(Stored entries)

BEGIN

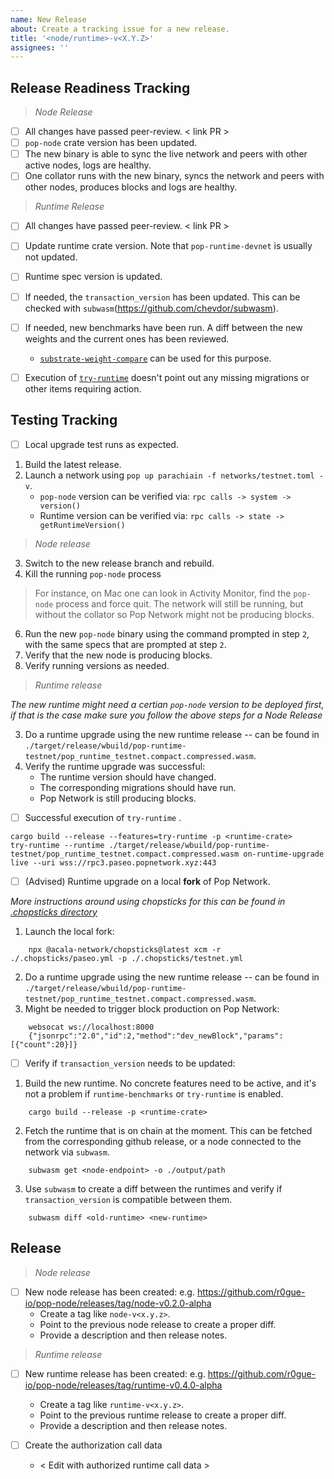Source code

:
 ```yaml
---
name: New Release
about: Create a tracking issue for a new release.
title: '<node/runtime>-v<X.Y.Z>'
assignees: ''
---
```


## Release Readiness Tracking

> _Node Release_

- [ ] All changes have passed peer-review. < link PR >
- [ ] `pop-node` crate version has been updated.
- [ ] The new binary is able to sync the live network and peers with other active nodes, logs are healthy.
- [ ] One collator runs with the new binary, syncs the network and peers with other nodes, produces blocks and logs are healthy.

> _Runtime Release_

- [ ] All changes have passed peer-review. < link PR >
- [ ] Update runtime crate version. Note that `pop-runtime-devnet` is usually not updated.
- [ ] Runtime spec version is updated.
- [ ] If needed, the `transaction_version` has been updated. This can be checked with
  `subwasm`(https://github.com/chevdor/subwasm).
- [ ] If needed, new benchmarks have been run. A diff between the new weights and the current ones has been reviewed.
    - [`substrate-weight-compare`](https://github.com/ggwpez/substrate-weight-compare) can be used for this purpose.
- [ ] Execution of [`try-runtime`](https://github.com/paritytech/try-runtime-cli) doesn't point out any missing migrations or other items requiring action.



## Testing Tracking

- [ ] Local upgrade test runs as expected.

1. Build the latest release.
2. Launch a network using `pop up parachiain -f networks/testnet.toml -v`.
    - `pop-node` version can be verified via: `rpc calls -> system -> version()`
    - Runtime version can be verified via: `rpc calls -> state -> getRuntimeVersion()`


> _Node release_

3. Switch to the new release branch and rebuild.
4. Kill the running `pop-node` process
> For instance, on Mac one can look in Activity Monitor, find the `pop-node` process and force quit. The network will still be running, but without the collator so Pop Network might not be producing blocks.
6. Run the new `pop-node` binary using the command prompted in step `2`, with the same specs that are prompted at step `2`.
7. Verify that the new node is producing blocks.
8. Verify running versions as needed.

> _Runtime release_

_The new runtime might need a certian `pop-node` version to be deployed first, if that is the case make sure you follow the above steps for a Node Release_

3. Do a runtime upgrade using the new runtime release -- can be found in `./target/release/wbuild/pop-runtime-testnet/pop_runtime_testnet.compact.compressed.wasm`.
4. Verify the runtime upgrade was successful:
    - The runtime version should have changed.
    - The corresponding migrations should have run.
    - Pop Network is still producing blocks.


- [ ] Successful execution of `try-runtime` .
```
cargo build --release --features=try-runtime -p <runtime-crate>
try-runtime --runtime ./target/release/wbuild/pop-runtime-testnet/pop_runtime_testnet.compact.compressed.wasm on-runtime-upgrade live --uri wss://rpc3.paseo.popnetwork.xyz:443
```

- [ ] (Advised) Runtime upgrade on a local **fork** of Pop Network.

_More instructions around using chopsticks for this can be found in [.chopsticks directory](../../.chopsticks)_

1. Launch the local fork:
```shell
    npx @acala-network/chopsticks@latest xcm -r ./.chopsticks/paseo.yml -p ./.chopsticks/testnet.yml
```
2. Do a runtime upgrade using the new runtime release -- can be found in `./target/release/wbuild/pop-runtime-testnet/pop_runtime_testnet.compact.compressed.wasm`.
3. Might be needed to trigger block production on Pop Network:
```shell
    websocat ws://localhost:8000
    {"jsonrpc":"2.0","id":2,"method":"dev_newBlock","params":[{"count":20}]}
```

- [ ] Verify if `transaction_version` needs to be updated:

1. Build the new runtime. No concrete features need to be active, and it's not a problem if `runtime-benchmarks` or `try-runtime` is enabled.

```shell
    cargo build --release -p <runtime-crate>
```

2. Fetch the runtime that is on chain at the moment. This can be fetched from the corresponding github release, or a
   node connected to the network via `subwasm`.

```shell
    subwasm get <node-endpoint> -o ./output/path
```

3. Use `subwasm` to create a diff between the runtimes and verify if `transaction_version` is compatible between them.

```shell
    subwasm diff <old-runtime> <new-runtime>
```

## Release

> _Node release_

- [ ] New node release has been created: e.g. https://github.com/r0gue-io/pop-node/releases/tag/node-v0.2.0-alpha
    - Create a tag like `node-v<x.y.z>`.
    - Point to the previous node release to create a proper diff.
    - Provide a description and then release notes.

> _Runtime release_

- [ ] New runtime release has been created: e.g. https://github.com/r0gue-io/pop-node/releases/tag/runtime-v0.4.0-alpha
    - Create a tag like `runtime-v<x.y.z>`.
    - Point to the previous runtime release to create a proper diff.
    - Provide a description and then release notes.

- [ ] Create the authorization call data
    - < Edit with authorized runtime call data >
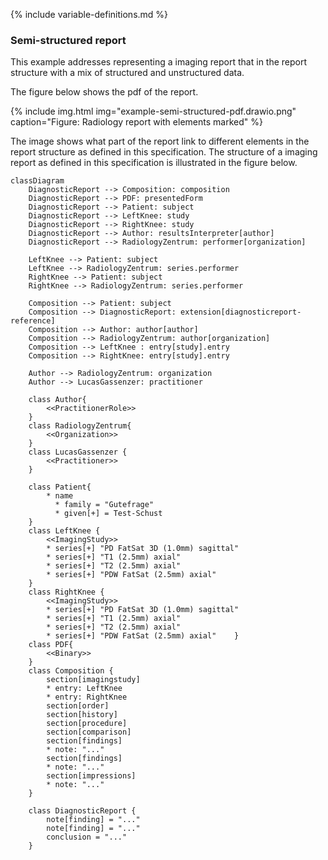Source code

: {% include variable-definitions.md %}

### Semi-structured report

This example addresses representing a imaging report that in the report structure with a mix of structured and unstructured data.

The figure below shows the pdf of the report.

{% include img.html img="example-semi-structured-pdf.drawio.png" caption="Figure: Radiology report with elements marked" %}

The image shows what part of the report link to different elements in the report structure as defined in this specification. The structure of a imaging report as defined in this specification is illustrated in the figure below.

<!-- {% include img.html img="example-semi-structured.drawio.png" caption="Figure: Unstructured Report" %} -->

```mermaid
classDiagram
    DiagnosticReport --> Composition: composition
    DiagnosticReport --> PDF: presentedForm
    DiagnosticReport --> Patient: subject
    DiagnosticReport --> LeftKnee: study
    DiagnosticReport --> RightKnee: study
    DiagnosticReport --> Author: resultsInterpreter[author]
    DiagnosticReport --> RadiologyZentrum: performer[organization]
    
    LeftKnee --> Patient: subject
    LeftKnee --> RadiologyZentrum: series.performer
    RightKnee --> Patient: subject
    RightKnee --> RadiologyZentrum: series.performer

    Composition --> Patient: subject
    Composition --> DiagnosticReport: extension[diagnosticreport-reference]
    Composition --> Author: author[author]
    Composition --> RadiologyZentrum: author[organization]
    Composition --> LeftKnee : entry[study].entry
    Composition --> RightKnee: entry[study].entry
    
    Author --> RadiologyZentrum: organization
    Author --> LucasGassenzer: practitioner

    class Author{
        <<PractitionerRole>>
    }
    class RadiologyZentrum{
        <<Organization>>
    }
    class LucasGassenzer {
        <<Practitioner>>
    }

    class Patient{
        * name 
          * family = "Gutefrage"
          * given[+] = Test-Schust
    }
    class LeftKnee {
        <<ImagingStudy>> 
        * series[+] "PD FatSat 3D (1.0mm) sagittal"
        * series[+] "T1 (2.5mm) axial"
        * series[+] "T2 (2.5mm) axial"
        * series[+] "PDW FatSat (2.5mm) axial"
    }
    class RightKnee {
        <<ImagingStudy>> 
        * series[+] "PD FatSat 3D (1.0mm) sagittal"
        * series[+] "T1 (2.5mm) axial"
        * series[+] "T2 (2.5mm) axial"
        * series[+] "PDW FatSat (2.5mm) axial"    }
    class PDF{
        <<Binary>>
    }
    class Composition {
        section[imagingstudy]
        * entry: LeftKnee
        * entry: RightKnee
        section[order]
        section[history]
        section[procedure]
        section[comparison]
        section[findings]
        * note: "..."
        section[findings]
        * note: "..."
        section[impressions]
        * note: "..."
    }

    class DiagnosticReport {
        note[finding] = "..."
        note[finding] = "..."
        conclusion = "..."
    }
```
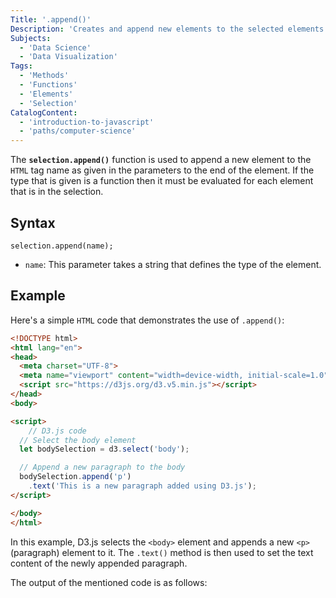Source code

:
 ```yaml
---
Title: '.append()'
Description: 'Creates and append new elements to the selected elements.'
Subjects:
  - 'Data Science'
  - 'Data Visualization'
Tags:
  - 'Methods'
  - 'Functions'
  - 'Elements'
  - 'Selection'
CatalogContent:
  - 'introduction-to-javascript'
  - 'paths/computer-science'
---
```


The **`selection.append()`** function is used to append a new element to the `HTML` tag name as given in the parameters to the end of the element. If the type that is given is a function then it must be evaluated for each element that is in the selection.

## Syntax

```pseudo
selection.append(name);
```
- `name`: This parameter takes a string that defines the type of the element.

## Example

Here's a simple `HTML` code that demonstrates the use of `.append()`:

```html
<!DOCTYPE html>
<html lang="en">
<head>
  <meta charset="UTF-8">
  <meta name="viewport" content="width=device-width, initial-scale=1.0">
  <script src="https://d3js.org/d3.v5.min.js"></script>
</head>
<body>

<script>
    // D3.js code
  // Select the body element
  let bodySelection = d3.select('body');

  // Append a new paragraph to the body
  bodySelection.append('p')
    .text('This is a new paragraph added using D3.js');
</script>

</body>
</html>
```

In this example, D3.js selects the `<body>` element and appends a new `<p>` (paragraph) element to it. The `.text()` method is then used to set the text content 
of the newly appended paragraph.

The output of the mentioned code is as follows:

END

▶ **GOAL OF THE EXERCISE**: Looking at the data above, count every line holding the word "subwasm" and state only the count.

▶ **SOLUTION**: 5